SIDELIGHTS: E. Barrie Kavasch is an authority on Native Americans and their wisdom and traditions. She has penned several books for young people about many different Native American nations, including the Apaches, the Zuni, the Crow, and the Seminoles. For adult audiences, Kavasch has authored titles such as American Indian Healing Arts: Herbs, Rituals, and Remedies for Every Season of Life and The Medicine Wheel Garden: Creating Sacred Space for Healing, Celebration, and Tranquility. She has also authored a self-published volume of poetry, Hands of Time.

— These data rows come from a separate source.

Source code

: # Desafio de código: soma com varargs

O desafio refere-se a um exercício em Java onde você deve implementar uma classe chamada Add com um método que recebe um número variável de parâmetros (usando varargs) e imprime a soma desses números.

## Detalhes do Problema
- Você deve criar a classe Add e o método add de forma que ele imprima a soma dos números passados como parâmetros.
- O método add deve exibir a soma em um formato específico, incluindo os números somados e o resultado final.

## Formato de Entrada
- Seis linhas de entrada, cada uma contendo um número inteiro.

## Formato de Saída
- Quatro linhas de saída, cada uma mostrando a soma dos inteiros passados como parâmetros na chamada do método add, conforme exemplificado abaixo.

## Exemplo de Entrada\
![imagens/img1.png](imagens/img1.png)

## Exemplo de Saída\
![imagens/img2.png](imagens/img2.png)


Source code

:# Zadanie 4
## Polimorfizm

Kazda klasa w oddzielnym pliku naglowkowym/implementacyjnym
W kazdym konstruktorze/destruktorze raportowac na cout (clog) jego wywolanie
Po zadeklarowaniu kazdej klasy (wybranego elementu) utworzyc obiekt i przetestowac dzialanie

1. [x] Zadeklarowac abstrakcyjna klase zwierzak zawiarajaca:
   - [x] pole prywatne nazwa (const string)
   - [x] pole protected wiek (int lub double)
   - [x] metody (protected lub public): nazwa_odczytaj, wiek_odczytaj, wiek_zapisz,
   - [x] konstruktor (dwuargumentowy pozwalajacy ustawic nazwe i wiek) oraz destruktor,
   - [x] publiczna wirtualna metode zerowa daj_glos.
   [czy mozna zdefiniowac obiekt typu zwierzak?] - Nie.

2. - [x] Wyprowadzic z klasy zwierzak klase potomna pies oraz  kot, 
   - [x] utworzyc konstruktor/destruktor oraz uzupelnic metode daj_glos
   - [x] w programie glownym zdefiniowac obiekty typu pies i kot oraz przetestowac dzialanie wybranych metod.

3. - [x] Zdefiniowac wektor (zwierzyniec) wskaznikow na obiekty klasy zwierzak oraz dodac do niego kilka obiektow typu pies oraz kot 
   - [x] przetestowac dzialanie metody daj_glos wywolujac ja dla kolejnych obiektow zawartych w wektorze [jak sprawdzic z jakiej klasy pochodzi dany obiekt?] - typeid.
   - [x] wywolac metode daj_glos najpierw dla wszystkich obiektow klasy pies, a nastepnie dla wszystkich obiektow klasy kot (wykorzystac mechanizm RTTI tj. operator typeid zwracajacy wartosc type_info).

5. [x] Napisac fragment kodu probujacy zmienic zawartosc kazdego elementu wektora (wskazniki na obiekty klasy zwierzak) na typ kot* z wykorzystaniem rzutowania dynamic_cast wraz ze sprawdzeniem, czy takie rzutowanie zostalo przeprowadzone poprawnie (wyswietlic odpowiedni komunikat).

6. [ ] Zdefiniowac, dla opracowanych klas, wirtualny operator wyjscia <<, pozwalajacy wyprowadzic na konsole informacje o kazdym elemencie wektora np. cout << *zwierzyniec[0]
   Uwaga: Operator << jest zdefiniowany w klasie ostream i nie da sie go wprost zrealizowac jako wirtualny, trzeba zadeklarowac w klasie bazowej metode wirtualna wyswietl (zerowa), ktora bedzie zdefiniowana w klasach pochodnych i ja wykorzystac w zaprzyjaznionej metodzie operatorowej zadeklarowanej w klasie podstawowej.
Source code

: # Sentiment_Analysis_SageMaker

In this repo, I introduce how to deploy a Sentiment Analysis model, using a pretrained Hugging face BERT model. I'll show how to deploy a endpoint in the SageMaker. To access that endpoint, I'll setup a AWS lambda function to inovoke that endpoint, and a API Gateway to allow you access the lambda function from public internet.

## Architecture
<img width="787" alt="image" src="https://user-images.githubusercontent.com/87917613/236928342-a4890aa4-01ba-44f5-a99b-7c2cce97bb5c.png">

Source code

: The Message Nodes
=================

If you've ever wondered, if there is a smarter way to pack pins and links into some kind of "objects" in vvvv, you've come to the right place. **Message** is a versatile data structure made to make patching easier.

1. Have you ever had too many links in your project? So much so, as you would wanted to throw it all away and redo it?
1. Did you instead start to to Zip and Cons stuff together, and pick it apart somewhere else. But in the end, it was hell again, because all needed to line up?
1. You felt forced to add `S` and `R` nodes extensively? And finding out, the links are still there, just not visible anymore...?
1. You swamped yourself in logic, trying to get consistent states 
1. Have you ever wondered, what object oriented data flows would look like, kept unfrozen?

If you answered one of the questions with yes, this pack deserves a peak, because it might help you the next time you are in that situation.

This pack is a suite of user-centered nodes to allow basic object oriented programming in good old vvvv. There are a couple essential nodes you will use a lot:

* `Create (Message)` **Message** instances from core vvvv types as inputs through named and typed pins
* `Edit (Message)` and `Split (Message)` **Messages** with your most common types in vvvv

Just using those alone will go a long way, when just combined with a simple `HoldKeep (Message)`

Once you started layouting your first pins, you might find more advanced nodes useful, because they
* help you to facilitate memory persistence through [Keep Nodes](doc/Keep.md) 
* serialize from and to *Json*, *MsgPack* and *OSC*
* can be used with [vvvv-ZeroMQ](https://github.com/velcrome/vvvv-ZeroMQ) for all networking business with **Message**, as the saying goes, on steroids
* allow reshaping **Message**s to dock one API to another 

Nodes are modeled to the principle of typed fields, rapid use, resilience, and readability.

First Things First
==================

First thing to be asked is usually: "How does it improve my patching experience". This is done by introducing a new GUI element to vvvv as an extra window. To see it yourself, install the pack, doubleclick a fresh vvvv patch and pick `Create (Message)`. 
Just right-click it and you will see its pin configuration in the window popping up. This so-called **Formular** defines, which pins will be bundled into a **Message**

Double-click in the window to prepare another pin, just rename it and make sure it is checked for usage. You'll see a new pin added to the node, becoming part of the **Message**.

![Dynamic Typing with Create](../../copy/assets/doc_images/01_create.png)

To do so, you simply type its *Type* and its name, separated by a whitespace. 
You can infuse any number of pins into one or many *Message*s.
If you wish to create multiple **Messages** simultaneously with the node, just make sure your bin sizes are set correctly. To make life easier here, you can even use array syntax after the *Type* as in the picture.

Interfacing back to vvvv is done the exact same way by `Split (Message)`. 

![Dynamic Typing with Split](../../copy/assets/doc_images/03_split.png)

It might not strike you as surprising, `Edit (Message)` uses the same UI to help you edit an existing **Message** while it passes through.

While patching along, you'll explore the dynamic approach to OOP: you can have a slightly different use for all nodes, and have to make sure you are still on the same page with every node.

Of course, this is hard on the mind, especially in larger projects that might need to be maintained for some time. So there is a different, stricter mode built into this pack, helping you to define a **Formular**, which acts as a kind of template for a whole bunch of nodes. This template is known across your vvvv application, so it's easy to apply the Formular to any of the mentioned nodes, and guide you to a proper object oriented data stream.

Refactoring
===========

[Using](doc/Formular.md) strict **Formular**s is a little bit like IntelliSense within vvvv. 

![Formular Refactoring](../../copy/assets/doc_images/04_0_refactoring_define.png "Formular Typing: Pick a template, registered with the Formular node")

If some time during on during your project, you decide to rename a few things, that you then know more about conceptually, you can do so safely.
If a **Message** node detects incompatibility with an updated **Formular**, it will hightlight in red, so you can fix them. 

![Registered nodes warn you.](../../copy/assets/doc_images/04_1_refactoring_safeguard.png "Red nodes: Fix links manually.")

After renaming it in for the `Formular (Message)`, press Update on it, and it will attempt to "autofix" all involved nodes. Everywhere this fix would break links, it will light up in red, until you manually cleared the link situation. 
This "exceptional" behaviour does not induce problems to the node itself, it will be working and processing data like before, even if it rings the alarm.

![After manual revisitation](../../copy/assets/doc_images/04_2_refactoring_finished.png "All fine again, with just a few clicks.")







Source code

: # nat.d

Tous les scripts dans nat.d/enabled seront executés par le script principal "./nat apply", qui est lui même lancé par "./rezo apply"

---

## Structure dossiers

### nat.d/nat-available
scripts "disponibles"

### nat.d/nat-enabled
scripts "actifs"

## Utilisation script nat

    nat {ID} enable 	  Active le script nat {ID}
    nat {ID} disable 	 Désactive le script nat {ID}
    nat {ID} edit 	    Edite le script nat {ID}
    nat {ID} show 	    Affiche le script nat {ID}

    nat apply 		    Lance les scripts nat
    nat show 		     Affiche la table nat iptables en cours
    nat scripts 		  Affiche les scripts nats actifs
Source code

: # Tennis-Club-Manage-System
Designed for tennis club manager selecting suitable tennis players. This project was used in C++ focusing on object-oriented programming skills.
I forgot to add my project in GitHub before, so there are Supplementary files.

Reviewing Kavasch's collaboration with Karen Barr, American Indian Arts, for the New Living Web site, Barbara Sabatino praised the inclusion of Native American ritual ceremonies for healing and peace of mind, natural remedies for wounds and illnesses, and recipes for attracting love. "Rituals of puberty and marriage of various Indian tribes are also discussed in this book," Sabatino noted. "These rites address the passage of becoming an adult and what it means to be a member of the tribe. Children's games had a deeper symbolic meaning to help adolescents understand their roles in life. Marriage ceremonies," the critic continued, "would reflect the road of life, or path, the couple should take." Sabatino concluded that "these philosophies are just as relevant today and this book offers thoughtful spiritual contemplation along with Native American healing arts." Of Kavasch's The Medicine Wheel Garden, Carol Haggas reported in Booklist that it is "a comprehensive, step-by-step guide to how primitive traditions can have modern applications."
Kavasch told CA: "I am principally self-taught, having taken the rich opportunities to study with various scientists, specialists, artists, and photographers in the areas of natural sciences, literature, and anthropology. After traveling in other parts of the world, I've directed the focus of my interest, research, and writing on the primal peoples and native plants of North America. Years of prehistoric research have brought me full circle into historic and contemporary ethnobotany and social development.
"I teach and lecture throughout the northeast and have traveled extensively to different geographical locations, reservations, preserves, and other Amerindian areas. I am also a camera naturalist with an extensive color photograph collection and research library."
BIOGRAPHICAL AND CRITICAL SOURCES:
Booklist, December 15, 1995, Iva Freeman, review of Enduring Harvests: Native American Foods and Festivals for Every Season, p. 677; January 1, 2000, Dona Helmer, review of A Student's Guide to Native American Geneology, p. 962; June 1, 2002, Carol Haggas, review of The Medicine Wheel Garden: Creating Sacred Space for Healing, Celebration, and Tranquility, p. 1661.
Library Journal, March 15, 1996, Judith C. Sutton, review of Enduring Harvests, p. 92.
Publishers Weekly, October 2, 1995, review of Enduring Harvests, p. 1661.
School Library Journal, April, 2000, Darcy Schild, review of The Seminoles, p. 1661.